This new water mask resolves previously known issues with the water mask of Lloyd, et al.,³² where the application of the mask led to the potentially loss of land pixels due to discrepancies between the mask and coastline.
2. Topography
MERIT DEM⁴³ five degree tiles are mosaicked into one global layer. Subsequently, the elevation grid is clipped and resampled to the master grid standard and the NoData pixel value adjusted accordingly. Where there are gaps along the coastline due to inconsistencies between the master grid and elevation coastline, they are filled with the neighbouring mean elevation value to provide a complete representation of elevation for all landmasses. Finally, a topographic slope layer is derived. The entire workflow uses GDAL utilities.
3. Climate
Monthly TerraClimate precipitation data⁴⁷ is extracted from bands 1-12 of the annual netCDF files to create individual GeoTiffs for each month of each reference year. In the next step, monthly precipitation rasters are summed up according to each reference year and divided by 12 to produce annual average precipitation.

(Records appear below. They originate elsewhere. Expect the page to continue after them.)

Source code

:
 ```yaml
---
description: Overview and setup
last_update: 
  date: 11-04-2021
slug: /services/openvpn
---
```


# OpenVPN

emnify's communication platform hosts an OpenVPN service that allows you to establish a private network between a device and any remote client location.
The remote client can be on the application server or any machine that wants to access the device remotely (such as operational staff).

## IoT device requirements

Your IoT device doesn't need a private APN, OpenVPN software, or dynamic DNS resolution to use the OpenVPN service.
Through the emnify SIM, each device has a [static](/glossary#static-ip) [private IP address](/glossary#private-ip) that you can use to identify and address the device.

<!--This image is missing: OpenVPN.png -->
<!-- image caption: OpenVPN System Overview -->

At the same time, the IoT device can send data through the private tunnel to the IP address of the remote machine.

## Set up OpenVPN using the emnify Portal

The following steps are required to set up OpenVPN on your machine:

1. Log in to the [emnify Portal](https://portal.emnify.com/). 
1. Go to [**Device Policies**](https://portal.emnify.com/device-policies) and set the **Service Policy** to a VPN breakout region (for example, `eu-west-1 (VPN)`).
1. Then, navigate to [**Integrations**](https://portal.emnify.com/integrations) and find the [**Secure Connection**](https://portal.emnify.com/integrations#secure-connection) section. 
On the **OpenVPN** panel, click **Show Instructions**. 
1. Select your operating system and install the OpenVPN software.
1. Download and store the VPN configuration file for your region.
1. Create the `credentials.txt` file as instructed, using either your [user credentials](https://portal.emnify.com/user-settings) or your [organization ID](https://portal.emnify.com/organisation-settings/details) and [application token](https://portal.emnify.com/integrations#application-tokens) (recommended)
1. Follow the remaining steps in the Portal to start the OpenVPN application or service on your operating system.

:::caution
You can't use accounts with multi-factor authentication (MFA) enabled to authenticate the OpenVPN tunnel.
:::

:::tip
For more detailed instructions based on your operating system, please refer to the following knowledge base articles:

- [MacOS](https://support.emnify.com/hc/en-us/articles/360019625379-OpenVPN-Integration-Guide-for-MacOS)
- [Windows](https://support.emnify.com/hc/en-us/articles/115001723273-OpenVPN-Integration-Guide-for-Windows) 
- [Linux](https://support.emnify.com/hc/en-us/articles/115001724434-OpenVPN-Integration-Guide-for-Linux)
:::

The NoData Value is adjusted. As last step the rasters are resampled using a bilinear approach to master grid specification and missing pixels are filled with neighbouring mean values to provide complete coverage.
Two Terra MODIS LST⁴⁰ monthly temperature composites with combined global extent are initially aggregated to annual datasets via Google Earth Engine. The remaining workflow is carried out in GDAL where the rasters are mosaicked to one global file for each year and adjusted to match the extent of the master grid. In the same manner as described for the precipitation rasters above, the temperature raster’s NoData value is adjusted, the rasters are resampled and missing pixels filled.
4. Nighttime lights
The annual average masked VIIRS NTL v2.1 and v2.2 radiance grids are assigned a suitable NoData value, and are directly standardised to master grid extent and resolution using bilinear resampling. NoData pixels between 75N and 84N are set to zero. The annual rasters are adjusted to match the master grid’s coastline, turning all pixels outside of the landmass to NoData.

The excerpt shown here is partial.